## TASK DETAILS
Print exactly the lines below between the line holding "produces an estimated" and the line holding "Metrics are not", inclusive, and nothing more.

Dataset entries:
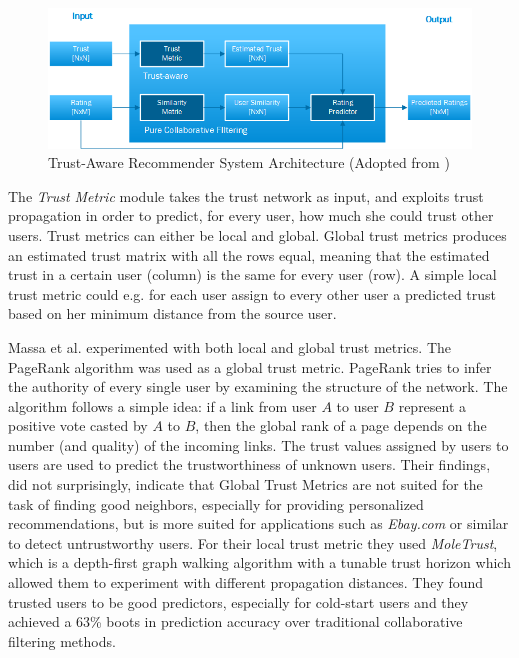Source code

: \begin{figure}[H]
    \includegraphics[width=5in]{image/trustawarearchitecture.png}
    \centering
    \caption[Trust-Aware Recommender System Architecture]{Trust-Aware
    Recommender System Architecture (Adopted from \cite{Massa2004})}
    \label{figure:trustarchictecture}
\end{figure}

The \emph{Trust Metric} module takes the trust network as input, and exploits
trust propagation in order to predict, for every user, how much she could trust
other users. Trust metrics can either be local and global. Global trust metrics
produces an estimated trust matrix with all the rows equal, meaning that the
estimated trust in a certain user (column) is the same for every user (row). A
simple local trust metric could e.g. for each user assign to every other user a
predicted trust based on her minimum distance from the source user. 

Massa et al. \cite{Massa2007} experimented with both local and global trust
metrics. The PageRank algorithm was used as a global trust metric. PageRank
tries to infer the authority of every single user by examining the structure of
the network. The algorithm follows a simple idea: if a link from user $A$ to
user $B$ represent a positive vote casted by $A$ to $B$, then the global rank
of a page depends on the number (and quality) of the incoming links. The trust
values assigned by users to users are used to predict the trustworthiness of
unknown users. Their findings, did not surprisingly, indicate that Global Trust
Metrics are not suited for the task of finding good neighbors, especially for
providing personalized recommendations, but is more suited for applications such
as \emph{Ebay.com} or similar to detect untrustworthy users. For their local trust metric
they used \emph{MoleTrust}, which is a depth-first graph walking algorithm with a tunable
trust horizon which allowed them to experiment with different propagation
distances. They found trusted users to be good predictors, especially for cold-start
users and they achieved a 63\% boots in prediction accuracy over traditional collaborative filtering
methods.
* * *
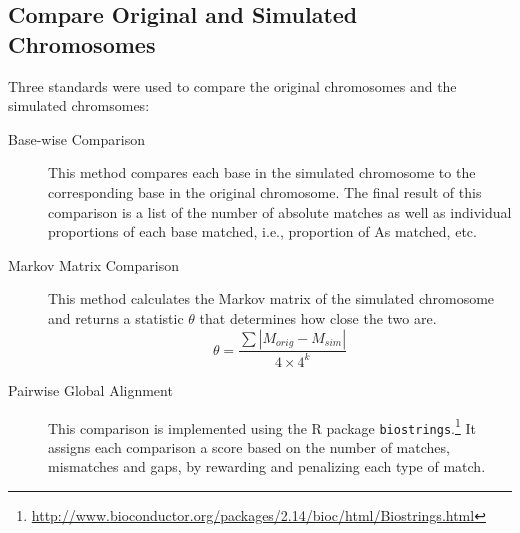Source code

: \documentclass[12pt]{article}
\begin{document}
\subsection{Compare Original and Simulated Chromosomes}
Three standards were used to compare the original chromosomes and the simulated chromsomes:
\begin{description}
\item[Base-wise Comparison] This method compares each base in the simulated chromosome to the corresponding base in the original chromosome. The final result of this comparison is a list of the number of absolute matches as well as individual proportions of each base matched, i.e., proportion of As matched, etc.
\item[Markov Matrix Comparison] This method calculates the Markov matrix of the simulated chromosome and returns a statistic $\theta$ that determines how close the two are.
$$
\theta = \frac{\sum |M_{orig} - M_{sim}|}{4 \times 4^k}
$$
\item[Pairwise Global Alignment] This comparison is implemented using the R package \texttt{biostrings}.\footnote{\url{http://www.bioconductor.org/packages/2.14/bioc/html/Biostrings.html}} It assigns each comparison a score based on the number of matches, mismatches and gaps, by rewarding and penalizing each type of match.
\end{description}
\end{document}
...
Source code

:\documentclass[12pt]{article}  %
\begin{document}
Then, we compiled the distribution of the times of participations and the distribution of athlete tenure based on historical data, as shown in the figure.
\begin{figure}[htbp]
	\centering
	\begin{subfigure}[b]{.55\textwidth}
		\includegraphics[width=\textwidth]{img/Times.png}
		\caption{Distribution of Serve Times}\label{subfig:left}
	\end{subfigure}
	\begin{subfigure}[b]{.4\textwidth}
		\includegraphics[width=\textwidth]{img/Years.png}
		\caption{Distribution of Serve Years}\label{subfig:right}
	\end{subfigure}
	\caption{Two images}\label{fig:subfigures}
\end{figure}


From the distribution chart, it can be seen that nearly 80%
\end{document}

## EXPECTED ANSWER
produces an estimated trust matrix with all the rows equal, meaning that the
estimated trust in a certain user (column) is the same for every user (row). A
simple local trust metric could e.g. for each user assign to every other user a
predicted trust based on her minimum distance from the source user. 

Massa et al. \cite{Massa2007} experimented with both local and global trust
metrics. The PageRank algorithm was used as a global trust metric. PageRank
tries to infer the authority of every single user by examining the structure of
the network. The algorithm follows a simple idea: if a link from user $A$ to
user $B$ represent a positive vote casted by $A$ to $B$, then the global rank
of a page depends on the number (and quality) of the incoming links. The trust
values assigned by users to users are used to predict the trustworthiness of
unknown users. Their findings, did not surprisingly, indicate that Global Trust
Metrics are not suited for the task of finding good neighbors, especially for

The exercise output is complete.